CHARLOTTETOWN - Liberal Premier Robert Ghiz secured his second majority government in Prince Edward Island, albeit a slightly reduced one, following an election that saw bribery accusations rock an otherwise quiet campaign.
Ghiz, who stressed fiscal prudence in difficult economic times, defeated Opposition Conservative Leader Olive Crane.
His victory Monday builds upon a family dynasty in Island politics that began with his father Joe, who served two terms as the province's premier from 1986 to 1993.
"I'm sure he's looking down tonight and is extremely proud," said Ghiz, who at 37 is Canada's youngest premier.
His party won 22 of the province's 27 seats — down from the 24 the Liberals held at dissolution.
But even in victory, Ghiz sounded a bitter note. He lashed out at the Conservatives for running what he said was a unnecessarily divisive campaign.
"It was an extremely negative campaign where a lot of false accusations were made," he said, shortly after winning his riding of Charlottetown-Brighton.
"I chose to take the high road. I'm proud of the high road and I'm glad we won the election."

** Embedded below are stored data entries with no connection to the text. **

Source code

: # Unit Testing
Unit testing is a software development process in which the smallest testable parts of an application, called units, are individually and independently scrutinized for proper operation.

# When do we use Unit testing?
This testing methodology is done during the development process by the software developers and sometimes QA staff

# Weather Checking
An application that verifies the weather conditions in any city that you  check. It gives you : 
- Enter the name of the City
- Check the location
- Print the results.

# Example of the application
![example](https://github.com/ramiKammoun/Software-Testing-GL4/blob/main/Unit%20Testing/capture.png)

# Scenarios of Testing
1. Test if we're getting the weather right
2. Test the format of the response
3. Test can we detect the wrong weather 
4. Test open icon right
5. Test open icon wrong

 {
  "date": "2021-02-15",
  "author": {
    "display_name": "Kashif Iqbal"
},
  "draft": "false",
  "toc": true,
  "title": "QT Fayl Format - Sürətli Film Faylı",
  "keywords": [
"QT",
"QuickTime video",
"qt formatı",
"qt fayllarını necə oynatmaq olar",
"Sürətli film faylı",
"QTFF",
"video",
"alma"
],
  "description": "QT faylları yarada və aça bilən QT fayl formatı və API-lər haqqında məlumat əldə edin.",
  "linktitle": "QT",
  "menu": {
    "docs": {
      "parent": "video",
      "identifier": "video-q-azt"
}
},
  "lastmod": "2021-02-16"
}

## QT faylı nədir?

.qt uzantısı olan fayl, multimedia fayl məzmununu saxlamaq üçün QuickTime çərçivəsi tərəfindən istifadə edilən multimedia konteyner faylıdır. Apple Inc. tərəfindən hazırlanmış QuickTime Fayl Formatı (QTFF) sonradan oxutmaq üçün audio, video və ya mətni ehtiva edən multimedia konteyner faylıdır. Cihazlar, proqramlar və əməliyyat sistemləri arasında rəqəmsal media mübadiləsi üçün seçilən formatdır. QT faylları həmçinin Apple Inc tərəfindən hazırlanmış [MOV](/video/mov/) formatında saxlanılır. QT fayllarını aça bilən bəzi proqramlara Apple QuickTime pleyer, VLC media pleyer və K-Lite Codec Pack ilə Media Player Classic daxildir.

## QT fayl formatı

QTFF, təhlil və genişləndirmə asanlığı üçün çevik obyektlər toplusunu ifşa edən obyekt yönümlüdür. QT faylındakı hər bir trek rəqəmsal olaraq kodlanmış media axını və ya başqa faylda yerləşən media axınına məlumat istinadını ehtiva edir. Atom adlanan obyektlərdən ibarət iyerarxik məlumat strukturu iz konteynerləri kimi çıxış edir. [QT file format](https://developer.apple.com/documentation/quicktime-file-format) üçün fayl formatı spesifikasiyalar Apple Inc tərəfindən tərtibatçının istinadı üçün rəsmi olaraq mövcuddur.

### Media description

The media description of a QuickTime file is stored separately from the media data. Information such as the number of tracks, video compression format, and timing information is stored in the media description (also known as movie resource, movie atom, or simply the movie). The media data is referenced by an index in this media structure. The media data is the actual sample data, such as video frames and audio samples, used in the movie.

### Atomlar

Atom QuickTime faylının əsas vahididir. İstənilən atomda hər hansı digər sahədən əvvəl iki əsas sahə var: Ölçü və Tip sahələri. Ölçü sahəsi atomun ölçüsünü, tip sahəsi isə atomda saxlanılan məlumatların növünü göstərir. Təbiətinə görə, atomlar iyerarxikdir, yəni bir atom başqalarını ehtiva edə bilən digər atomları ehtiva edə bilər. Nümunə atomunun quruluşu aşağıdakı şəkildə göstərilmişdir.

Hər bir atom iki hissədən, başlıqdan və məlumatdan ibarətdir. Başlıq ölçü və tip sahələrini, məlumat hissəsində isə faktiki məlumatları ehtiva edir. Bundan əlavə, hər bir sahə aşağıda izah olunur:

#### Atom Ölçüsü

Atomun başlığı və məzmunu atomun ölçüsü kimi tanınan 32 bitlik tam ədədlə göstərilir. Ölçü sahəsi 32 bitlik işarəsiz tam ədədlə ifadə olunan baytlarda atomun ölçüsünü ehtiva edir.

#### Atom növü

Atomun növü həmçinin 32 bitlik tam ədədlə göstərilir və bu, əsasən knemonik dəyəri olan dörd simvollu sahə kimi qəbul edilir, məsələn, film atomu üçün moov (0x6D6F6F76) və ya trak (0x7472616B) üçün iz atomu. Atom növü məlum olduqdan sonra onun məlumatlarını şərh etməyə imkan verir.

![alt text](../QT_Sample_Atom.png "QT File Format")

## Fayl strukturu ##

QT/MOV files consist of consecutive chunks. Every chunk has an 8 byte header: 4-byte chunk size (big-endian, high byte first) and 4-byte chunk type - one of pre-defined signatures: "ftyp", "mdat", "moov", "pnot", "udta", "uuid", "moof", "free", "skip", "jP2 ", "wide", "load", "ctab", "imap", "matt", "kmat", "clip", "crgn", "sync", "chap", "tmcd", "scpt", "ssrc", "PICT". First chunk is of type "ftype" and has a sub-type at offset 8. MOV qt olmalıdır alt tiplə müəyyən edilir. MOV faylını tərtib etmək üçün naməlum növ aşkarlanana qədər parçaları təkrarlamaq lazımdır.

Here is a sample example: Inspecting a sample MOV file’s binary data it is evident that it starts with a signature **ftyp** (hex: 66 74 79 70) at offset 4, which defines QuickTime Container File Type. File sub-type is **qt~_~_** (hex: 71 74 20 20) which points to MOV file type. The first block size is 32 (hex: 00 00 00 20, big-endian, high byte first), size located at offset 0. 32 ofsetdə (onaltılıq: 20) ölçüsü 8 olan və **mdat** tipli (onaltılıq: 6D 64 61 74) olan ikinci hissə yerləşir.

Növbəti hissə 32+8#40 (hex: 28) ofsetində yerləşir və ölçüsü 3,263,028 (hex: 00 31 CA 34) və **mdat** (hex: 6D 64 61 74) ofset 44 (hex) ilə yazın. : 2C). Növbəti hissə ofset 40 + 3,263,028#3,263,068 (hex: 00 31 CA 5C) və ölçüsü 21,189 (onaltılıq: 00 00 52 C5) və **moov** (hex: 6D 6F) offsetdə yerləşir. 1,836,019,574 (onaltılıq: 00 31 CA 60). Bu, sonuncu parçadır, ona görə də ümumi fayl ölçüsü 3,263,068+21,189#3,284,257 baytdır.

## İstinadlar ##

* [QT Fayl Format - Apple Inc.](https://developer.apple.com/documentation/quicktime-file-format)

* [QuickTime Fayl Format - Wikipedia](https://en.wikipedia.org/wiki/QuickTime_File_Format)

Ghiz lost two cabinet ministers, one of whom found himself fending off questions about a now-defunct immigration program intended to boost immigration.
The controversy about the province's immigration nominee program erupted just over a week into the campaign, when a former government employee alleged that senior provincial officials accepted cash bribes in order to expedite applications from China. The RCMP are considering whether to launch an investigation.
Allan Campbell, the cabinet minister who oversaw the immigration program, lost his seat in Souris-Elmira to Tory challenger Colin LaVie.
Campbell became entangled in the controversy after the Liberal party released two emails to the media that the government employee sent to him.
In one of the emails, Svetlana Tenetko said she would go to federal Immigration Minister Jason Kenny and the Globe and Mail if she did not get another job with the government after her contract was not renewed.
Tenetko has filed a complaint over the release of those emails with the province's privacy commissioner, who is now investigating how the emails ended up with the Liberals. Campbell has declined comment pending the outcome of the privacy commissioner's probe.
The other cabinet minister to go down in defeat was Fisheries Minister Neil LeClair, who lost to Tory rival Hal Perry in the rural constituency of Tignish-Palmer Road.
Crane battled to victory in her riding of Morell-Mermaid, pushing a message that included tax cuts and improved access to health and education.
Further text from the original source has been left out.